EXERCISE REQUIREMENTS ::
Could you report every line of the listing below that holds the word "Dimensi"?

EXTRACTED DATA ::
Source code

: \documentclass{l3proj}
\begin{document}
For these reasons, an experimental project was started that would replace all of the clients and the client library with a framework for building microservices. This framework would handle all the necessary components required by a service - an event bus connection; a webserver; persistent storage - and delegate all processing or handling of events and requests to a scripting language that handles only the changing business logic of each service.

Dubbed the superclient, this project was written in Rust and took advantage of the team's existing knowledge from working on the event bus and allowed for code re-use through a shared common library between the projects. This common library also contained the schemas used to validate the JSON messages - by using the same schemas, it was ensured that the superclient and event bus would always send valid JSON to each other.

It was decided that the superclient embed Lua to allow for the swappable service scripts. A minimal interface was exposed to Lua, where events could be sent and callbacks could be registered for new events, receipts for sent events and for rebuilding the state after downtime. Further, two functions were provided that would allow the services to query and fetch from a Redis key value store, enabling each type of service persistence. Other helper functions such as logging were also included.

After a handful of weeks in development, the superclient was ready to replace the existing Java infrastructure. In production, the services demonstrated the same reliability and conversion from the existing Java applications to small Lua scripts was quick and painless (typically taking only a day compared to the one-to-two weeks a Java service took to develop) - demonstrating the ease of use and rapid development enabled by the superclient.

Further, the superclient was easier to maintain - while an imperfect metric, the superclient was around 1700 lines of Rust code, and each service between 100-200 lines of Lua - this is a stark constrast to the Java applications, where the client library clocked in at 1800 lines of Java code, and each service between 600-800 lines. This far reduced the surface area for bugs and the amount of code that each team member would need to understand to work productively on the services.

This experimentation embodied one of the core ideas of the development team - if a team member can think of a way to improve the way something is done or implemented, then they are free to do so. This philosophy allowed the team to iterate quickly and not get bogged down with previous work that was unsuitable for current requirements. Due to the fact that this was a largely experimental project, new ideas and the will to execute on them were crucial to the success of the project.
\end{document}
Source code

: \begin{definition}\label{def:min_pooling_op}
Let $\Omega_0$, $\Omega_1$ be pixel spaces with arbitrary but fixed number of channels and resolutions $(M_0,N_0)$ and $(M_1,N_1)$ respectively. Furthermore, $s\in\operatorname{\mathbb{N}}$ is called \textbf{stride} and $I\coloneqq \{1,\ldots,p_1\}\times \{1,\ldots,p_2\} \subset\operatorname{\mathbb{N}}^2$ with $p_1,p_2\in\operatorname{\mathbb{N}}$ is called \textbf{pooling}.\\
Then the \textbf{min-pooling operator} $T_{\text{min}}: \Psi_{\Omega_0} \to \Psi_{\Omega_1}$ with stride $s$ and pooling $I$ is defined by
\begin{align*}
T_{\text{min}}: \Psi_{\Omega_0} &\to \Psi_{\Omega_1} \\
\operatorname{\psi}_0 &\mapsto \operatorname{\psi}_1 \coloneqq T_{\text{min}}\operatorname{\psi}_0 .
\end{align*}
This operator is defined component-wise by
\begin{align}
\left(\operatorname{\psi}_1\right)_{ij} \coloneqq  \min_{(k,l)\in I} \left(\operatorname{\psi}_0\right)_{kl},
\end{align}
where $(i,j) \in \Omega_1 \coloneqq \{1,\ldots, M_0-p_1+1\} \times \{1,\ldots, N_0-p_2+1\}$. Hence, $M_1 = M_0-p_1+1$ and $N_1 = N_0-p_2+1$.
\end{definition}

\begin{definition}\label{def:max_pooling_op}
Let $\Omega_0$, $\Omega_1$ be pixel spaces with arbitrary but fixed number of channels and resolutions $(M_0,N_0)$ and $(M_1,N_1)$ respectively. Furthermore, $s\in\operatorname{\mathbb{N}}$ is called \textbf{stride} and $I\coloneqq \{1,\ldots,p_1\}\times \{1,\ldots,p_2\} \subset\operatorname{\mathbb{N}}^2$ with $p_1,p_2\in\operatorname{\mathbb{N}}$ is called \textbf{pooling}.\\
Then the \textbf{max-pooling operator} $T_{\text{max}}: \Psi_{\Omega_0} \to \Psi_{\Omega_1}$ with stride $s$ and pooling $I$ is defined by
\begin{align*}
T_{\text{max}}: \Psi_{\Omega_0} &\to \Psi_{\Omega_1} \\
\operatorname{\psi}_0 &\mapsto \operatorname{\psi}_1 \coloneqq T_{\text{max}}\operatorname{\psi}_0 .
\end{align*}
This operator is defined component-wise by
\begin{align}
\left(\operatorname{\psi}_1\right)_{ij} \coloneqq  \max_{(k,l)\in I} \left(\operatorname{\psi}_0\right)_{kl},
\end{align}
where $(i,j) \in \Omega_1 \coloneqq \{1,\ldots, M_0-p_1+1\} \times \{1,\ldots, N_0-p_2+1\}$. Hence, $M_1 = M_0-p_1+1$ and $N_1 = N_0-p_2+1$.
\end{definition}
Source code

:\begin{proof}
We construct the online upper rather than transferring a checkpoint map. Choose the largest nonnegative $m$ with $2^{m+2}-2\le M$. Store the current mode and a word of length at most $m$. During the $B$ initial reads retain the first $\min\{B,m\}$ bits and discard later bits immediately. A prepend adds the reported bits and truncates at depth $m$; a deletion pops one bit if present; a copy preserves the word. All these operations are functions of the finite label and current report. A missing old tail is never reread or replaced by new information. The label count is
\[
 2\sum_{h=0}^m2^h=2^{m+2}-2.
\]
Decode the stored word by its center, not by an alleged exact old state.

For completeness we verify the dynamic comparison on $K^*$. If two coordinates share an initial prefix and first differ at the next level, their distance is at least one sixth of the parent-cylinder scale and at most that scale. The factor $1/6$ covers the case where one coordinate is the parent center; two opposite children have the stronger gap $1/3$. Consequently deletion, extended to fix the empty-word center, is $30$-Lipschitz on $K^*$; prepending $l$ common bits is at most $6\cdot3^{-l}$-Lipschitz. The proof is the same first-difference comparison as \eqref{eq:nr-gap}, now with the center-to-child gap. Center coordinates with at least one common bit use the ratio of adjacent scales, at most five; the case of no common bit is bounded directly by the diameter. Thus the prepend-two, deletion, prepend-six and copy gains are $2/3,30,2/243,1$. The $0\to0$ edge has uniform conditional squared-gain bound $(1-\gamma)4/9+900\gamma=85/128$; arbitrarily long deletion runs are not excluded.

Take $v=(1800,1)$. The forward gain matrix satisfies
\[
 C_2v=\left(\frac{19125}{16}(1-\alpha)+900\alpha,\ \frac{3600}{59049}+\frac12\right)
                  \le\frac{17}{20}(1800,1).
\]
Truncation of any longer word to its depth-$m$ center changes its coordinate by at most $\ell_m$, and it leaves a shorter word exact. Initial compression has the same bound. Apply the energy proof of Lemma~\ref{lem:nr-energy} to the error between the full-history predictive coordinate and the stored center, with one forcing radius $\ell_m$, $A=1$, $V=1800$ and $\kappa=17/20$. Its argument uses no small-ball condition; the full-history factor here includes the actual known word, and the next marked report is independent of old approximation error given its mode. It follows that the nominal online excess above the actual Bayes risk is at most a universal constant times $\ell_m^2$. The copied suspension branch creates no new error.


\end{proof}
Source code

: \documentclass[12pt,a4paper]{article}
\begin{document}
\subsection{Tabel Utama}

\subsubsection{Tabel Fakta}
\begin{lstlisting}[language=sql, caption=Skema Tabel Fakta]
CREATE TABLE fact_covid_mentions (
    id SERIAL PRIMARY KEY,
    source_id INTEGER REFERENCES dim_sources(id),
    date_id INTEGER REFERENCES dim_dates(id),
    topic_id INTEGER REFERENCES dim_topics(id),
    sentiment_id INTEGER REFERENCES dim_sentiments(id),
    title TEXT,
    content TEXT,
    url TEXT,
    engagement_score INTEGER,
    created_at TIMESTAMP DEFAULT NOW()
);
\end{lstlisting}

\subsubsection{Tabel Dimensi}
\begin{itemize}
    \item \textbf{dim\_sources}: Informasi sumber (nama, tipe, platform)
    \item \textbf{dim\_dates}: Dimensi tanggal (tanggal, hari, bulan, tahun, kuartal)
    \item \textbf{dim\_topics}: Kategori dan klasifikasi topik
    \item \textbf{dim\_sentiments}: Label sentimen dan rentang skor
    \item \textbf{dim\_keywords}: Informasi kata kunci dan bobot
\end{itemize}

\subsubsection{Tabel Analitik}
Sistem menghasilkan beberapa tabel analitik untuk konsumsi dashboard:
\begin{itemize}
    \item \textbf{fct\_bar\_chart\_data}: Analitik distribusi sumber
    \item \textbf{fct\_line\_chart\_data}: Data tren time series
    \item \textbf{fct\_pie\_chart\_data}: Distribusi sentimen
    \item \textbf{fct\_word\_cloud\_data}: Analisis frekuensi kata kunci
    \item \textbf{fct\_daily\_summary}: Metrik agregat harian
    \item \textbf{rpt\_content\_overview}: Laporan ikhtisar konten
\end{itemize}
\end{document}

WRITTEN SOLUTION ::
\subsubsection{Tabel Dimensi}
    \item \textbf{dim\_dates}: Dimensi tanggal (tanggal, hari, bulan, tahun, kuartal)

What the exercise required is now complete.